• **Brief**
Reproduce only what lies between the first line of the material below and the line containing "Implemented beat-synchronized tapping", with both of those lines included and every line kept exact.

== Dataset excerpts ==

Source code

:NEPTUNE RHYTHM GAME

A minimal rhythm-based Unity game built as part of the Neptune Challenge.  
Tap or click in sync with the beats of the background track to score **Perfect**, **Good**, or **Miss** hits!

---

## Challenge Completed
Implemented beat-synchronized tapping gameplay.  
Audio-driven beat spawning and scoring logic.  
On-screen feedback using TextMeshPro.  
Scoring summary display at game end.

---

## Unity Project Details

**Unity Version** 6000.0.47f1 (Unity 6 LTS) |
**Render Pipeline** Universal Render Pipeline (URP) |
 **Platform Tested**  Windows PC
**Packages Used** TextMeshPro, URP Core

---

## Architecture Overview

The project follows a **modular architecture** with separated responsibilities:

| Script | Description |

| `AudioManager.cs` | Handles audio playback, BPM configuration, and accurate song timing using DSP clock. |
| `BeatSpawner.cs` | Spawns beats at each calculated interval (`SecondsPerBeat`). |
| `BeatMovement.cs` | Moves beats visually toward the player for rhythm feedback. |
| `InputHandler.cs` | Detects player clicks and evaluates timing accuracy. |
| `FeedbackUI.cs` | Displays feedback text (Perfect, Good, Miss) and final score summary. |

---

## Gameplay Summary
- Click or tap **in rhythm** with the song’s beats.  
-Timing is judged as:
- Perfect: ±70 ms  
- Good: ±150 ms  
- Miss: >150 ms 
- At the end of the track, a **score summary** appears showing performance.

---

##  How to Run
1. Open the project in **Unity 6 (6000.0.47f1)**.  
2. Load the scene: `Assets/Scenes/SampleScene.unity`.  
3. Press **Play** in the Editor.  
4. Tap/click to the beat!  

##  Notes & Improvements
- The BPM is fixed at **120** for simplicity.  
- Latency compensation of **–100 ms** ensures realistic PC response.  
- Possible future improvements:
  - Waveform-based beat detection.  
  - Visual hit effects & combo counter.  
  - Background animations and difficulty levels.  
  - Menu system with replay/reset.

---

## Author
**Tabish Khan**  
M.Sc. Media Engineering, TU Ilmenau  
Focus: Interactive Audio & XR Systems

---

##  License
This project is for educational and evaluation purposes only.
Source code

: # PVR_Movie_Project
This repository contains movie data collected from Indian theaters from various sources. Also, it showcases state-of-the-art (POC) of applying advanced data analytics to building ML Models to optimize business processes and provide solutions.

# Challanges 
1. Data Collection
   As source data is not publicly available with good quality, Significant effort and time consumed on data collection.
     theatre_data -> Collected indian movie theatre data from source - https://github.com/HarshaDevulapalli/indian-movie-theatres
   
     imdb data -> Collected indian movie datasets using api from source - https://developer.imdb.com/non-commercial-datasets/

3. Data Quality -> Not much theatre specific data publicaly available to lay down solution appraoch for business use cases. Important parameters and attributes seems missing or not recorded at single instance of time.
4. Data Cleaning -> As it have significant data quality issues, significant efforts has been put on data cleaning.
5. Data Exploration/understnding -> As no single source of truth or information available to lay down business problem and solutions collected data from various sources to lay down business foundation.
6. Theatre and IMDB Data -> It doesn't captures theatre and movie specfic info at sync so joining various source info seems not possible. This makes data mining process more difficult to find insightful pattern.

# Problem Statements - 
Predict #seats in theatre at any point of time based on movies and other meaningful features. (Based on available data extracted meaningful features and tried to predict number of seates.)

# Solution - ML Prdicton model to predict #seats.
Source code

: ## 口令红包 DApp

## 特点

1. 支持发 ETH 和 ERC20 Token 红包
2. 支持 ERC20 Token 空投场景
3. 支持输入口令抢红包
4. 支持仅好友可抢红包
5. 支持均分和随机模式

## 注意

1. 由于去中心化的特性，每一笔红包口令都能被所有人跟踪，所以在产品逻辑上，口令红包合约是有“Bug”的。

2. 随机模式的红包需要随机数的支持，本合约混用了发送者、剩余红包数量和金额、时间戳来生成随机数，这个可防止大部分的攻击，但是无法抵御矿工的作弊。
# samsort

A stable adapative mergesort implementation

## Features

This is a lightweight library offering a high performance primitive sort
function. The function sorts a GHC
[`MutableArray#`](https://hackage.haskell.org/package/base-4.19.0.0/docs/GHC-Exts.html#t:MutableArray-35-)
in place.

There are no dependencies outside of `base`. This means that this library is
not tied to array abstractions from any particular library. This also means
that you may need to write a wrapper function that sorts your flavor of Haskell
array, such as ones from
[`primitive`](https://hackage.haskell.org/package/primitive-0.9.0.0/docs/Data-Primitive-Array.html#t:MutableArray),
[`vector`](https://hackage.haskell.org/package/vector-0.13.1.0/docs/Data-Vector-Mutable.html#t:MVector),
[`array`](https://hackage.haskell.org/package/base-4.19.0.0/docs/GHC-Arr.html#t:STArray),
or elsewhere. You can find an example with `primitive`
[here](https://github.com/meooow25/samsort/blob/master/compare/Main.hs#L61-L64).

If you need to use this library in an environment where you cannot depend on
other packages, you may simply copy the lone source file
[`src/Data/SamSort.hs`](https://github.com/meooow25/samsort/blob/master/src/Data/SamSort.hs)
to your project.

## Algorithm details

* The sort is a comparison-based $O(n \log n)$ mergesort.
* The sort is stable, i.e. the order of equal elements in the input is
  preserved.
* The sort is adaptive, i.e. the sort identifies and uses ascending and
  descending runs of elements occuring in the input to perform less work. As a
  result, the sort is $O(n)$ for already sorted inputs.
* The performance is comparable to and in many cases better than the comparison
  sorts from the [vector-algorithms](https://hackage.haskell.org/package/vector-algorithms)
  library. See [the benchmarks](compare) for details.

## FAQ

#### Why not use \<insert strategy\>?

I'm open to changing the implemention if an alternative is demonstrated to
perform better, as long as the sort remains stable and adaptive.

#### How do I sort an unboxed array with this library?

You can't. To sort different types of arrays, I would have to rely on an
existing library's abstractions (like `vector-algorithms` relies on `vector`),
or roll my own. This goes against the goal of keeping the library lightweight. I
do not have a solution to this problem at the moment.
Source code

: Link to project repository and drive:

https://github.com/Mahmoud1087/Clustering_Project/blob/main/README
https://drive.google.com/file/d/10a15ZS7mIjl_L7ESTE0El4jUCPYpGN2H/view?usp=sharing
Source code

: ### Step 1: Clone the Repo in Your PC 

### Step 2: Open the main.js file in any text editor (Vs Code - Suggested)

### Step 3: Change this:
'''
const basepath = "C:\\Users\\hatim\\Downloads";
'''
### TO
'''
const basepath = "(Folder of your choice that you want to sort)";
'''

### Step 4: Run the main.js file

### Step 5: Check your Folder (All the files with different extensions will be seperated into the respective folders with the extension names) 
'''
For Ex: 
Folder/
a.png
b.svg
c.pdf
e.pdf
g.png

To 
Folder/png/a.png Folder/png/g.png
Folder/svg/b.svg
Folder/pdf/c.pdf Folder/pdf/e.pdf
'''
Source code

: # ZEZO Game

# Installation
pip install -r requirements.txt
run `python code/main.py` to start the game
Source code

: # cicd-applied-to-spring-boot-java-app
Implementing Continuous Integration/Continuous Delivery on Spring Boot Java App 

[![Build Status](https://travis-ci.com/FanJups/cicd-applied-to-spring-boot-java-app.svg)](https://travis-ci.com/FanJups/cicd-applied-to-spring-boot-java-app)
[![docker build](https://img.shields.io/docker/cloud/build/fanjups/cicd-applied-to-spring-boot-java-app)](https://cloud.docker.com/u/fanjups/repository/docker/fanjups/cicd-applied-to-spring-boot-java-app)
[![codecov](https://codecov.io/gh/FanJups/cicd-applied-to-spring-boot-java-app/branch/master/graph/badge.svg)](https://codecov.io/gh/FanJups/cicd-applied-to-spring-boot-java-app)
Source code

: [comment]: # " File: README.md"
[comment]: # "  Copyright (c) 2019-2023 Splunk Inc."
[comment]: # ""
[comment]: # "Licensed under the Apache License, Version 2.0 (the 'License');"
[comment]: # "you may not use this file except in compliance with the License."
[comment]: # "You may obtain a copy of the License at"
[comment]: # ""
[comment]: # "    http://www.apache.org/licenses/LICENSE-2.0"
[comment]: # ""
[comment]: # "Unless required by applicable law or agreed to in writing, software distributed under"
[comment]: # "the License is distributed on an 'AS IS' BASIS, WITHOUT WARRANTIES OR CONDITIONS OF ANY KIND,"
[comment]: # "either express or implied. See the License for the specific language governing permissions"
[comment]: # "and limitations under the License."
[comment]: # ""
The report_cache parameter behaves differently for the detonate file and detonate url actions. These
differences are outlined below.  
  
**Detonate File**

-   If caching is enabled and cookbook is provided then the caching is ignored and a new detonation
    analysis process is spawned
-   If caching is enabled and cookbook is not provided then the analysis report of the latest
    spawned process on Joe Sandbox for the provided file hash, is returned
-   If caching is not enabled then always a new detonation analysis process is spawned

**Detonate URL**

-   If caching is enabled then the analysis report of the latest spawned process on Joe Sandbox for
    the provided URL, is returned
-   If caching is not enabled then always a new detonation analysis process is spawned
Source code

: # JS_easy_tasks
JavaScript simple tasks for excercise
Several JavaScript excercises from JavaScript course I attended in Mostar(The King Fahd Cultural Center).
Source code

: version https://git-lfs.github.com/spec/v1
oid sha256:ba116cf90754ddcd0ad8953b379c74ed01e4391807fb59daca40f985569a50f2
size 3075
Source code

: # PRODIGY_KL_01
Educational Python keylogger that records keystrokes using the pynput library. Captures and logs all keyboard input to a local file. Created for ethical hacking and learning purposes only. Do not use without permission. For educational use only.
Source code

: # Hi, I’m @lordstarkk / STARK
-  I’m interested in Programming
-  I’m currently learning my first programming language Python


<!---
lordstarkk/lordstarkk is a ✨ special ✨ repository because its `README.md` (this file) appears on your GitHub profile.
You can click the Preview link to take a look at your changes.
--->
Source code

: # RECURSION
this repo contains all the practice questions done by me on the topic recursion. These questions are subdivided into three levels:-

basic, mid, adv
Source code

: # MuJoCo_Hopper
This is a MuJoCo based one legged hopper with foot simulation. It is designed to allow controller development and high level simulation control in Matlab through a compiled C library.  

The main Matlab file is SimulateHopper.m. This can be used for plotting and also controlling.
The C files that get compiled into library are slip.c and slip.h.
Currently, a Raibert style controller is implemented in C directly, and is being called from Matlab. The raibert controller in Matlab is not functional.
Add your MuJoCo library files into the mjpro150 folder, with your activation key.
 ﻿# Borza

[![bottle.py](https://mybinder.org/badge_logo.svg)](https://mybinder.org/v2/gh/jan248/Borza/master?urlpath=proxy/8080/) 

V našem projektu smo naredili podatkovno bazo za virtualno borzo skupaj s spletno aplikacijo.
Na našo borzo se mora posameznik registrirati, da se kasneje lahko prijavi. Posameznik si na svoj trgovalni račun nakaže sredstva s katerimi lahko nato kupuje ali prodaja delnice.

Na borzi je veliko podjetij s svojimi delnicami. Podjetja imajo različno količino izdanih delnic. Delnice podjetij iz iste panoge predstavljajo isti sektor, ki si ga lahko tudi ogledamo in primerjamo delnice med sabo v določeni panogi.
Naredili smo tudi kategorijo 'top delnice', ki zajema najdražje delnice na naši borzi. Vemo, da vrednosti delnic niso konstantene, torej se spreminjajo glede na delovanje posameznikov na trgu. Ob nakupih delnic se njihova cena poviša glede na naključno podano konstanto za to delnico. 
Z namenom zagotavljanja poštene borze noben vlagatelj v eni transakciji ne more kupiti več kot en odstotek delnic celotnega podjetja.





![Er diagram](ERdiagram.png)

===

• **Exercise response**
Source code

:NEPTUNE RHYTHM GAME

A minimal rhythm-based Unity game built as part of the Neptune Challenge.  
Tap or click in sync with the beats of the background track to score **Perfect**, **Good**, or **Miss** hits!

---

## Challenge Completed
Implemented beat-synchronized tapping gameplay.  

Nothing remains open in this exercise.